Information shown Block Start
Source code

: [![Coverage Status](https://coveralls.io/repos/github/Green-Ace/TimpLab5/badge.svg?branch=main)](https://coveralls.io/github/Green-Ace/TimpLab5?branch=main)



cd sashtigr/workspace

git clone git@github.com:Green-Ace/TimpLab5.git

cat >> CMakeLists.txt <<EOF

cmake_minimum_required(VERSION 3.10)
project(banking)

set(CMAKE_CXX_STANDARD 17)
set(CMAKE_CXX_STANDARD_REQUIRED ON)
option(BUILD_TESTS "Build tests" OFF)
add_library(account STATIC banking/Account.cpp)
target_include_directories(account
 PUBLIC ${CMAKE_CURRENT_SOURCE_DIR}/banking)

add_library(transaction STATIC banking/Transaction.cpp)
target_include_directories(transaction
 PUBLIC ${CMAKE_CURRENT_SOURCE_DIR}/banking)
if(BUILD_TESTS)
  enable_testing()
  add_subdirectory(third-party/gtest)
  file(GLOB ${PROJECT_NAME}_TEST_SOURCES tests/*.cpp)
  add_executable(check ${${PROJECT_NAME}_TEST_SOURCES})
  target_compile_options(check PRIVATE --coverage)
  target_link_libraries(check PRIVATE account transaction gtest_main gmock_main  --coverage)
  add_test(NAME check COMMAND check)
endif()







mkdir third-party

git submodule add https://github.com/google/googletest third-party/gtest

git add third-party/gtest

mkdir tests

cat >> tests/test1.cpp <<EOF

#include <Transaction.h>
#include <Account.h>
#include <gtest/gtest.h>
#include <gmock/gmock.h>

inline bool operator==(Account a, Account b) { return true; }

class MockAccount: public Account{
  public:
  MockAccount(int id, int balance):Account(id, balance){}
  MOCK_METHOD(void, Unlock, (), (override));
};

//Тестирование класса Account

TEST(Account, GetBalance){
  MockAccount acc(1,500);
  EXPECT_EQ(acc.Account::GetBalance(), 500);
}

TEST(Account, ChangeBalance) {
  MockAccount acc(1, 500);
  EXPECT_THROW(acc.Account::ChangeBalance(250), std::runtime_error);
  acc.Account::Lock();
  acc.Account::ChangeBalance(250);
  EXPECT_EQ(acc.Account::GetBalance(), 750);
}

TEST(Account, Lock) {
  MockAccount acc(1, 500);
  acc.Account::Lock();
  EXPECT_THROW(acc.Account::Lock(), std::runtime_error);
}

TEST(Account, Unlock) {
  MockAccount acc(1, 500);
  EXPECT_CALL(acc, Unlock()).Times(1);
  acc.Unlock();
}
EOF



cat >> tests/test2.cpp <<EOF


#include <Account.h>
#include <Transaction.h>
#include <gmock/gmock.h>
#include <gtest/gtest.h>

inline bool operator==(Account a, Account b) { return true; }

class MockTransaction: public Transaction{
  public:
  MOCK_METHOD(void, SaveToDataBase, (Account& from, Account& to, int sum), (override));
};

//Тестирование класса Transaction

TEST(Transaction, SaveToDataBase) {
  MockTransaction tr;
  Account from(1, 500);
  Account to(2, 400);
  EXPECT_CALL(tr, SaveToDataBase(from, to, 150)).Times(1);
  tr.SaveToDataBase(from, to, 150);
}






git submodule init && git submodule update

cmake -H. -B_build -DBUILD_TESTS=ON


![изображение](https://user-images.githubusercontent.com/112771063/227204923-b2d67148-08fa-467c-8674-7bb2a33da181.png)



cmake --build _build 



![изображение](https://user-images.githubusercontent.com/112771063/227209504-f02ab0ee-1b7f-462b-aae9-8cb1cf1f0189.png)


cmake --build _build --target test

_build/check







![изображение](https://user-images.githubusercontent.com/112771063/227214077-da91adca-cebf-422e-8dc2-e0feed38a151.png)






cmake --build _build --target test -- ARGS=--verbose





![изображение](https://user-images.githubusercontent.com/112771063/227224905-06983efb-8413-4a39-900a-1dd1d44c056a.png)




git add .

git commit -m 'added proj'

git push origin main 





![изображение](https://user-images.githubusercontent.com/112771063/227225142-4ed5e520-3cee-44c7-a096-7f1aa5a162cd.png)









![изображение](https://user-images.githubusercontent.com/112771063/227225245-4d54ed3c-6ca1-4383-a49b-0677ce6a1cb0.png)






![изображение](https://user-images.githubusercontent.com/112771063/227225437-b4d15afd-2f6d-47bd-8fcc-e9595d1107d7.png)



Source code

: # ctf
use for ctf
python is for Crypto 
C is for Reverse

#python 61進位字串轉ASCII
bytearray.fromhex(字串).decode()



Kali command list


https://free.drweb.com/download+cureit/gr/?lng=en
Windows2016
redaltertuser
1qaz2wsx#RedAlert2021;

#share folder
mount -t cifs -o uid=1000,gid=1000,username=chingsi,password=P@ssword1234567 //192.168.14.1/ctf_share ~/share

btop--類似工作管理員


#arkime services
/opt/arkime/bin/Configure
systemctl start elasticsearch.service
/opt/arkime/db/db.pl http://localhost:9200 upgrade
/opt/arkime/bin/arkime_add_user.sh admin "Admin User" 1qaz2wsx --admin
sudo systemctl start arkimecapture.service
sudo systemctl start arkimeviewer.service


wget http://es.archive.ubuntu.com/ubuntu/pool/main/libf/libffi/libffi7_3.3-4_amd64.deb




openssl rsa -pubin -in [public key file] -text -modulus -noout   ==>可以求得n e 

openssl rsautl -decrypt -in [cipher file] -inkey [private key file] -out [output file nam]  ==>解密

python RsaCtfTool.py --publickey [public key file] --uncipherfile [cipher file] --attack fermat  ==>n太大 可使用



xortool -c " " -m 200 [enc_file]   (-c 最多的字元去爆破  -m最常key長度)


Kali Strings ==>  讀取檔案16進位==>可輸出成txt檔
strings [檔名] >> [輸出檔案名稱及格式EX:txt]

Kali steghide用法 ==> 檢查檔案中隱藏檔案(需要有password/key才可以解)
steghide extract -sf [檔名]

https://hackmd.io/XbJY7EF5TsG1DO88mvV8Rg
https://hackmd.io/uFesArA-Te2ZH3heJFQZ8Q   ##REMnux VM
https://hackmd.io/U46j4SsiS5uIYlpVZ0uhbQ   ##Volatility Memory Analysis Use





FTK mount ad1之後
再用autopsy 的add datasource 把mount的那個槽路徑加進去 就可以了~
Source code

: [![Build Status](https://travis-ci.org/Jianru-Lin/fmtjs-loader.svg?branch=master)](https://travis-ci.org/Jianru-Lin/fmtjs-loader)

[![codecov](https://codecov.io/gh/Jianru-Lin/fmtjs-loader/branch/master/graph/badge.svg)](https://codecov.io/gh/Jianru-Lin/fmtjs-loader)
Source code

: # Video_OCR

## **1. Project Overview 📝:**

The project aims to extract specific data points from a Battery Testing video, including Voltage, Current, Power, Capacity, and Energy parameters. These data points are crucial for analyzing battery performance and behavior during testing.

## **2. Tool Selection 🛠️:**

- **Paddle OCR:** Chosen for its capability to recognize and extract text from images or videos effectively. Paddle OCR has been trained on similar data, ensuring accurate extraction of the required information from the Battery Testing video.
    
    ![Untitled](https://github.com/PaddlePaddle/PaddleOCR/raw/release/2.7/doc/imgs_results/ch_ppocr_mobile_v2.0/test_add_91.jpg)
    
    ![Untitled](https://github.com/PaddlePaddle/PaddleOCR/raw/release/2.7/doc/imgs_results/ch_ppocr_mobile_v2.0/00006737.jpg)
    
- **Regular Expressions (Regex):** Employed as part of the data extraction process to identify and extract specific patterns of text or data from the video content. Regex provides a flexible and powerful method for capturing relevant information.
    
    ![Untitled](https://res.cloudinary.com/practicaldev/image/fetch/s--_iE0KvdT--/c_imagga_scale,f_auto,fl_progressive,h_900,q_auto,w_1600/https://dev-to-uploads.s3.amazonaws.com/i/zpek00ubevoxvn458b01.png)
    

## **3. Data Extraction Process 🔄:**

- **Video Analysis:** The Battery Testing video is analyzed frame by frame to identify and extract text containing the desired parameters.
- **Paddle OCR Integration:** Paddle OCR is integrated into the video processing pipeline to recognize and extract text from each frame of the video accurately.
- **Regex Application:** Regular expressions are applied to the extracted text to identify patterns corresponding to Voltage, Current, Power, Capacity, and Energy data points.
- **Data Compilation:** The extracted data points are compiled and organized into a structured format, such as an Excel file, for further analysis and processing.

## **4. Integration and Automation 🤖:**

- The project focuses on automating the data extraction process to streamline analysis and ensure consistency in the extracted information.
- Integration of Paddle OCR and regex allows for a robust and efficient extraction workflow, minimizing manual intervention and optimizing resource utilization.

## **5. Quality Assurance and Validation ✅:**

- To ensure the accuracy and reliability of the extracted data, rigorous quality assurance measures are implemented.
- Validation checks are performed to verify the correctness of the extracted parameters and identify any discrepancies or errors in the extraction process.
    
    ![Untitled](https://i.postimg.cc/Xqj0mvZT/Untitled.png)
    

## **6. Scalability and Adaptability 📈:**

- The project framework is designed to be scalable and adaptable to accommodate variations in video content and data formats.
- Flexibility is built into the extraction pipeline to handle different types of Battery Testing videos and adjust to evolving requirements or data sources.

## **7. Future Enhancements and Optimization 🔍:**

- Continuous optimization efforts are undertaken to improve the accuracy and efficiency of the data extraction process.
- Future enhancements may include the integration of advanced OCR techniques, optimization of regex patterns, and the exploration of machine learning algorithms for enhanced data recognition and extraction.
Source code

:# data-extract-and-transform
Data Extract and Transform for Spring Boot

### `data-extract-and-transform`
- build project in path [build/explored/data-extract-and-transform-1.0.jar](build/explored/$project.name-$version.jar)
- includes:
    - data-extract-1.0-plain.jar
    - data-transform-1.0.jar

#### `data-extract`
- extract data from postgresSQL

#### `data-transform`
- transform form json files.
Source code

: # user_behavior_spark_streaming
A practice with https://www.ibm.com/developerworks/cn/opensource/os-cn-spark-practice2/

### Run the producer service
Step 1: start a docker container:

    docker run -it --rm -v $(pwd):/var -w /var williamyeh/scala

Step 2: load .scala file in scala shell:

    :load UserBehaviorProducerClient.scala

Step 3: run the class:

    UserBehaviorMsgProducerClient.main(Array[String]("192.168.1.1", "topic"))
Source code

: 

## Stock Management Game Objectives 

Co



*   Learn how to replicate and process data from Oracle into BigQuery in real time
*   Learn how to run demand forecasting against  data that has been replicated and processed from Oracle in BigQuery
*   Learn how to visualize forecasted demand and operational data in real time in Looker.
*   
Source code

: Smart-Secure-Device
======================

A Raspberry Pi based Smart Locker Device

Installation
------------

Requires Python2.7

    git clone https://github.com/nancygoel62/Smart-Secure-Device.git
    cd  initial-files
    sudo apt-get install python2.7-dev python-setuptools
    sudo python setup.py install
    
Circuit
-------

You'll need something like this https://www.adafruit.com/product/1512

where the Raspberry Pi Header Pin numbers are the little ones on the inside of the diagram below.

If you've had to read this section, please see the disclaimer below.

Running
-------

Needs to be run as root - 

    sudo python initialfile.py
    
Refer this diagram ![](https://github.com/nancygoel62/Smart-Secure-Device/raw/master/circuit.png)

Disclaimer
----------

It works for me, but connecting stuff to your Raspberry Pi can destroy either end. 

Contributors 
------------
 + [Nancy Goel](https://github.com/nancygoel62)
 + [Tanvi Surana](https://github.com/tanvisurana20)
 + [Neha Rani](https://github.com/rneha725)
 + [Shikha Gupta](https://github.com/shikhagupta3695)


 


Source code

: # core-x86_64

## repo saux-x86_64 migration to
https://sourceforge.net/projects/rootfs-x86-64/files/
Information shown Block End
Find every line of the data that holds the string "Kali", then say how many there are and nothing else.

# Written response:
3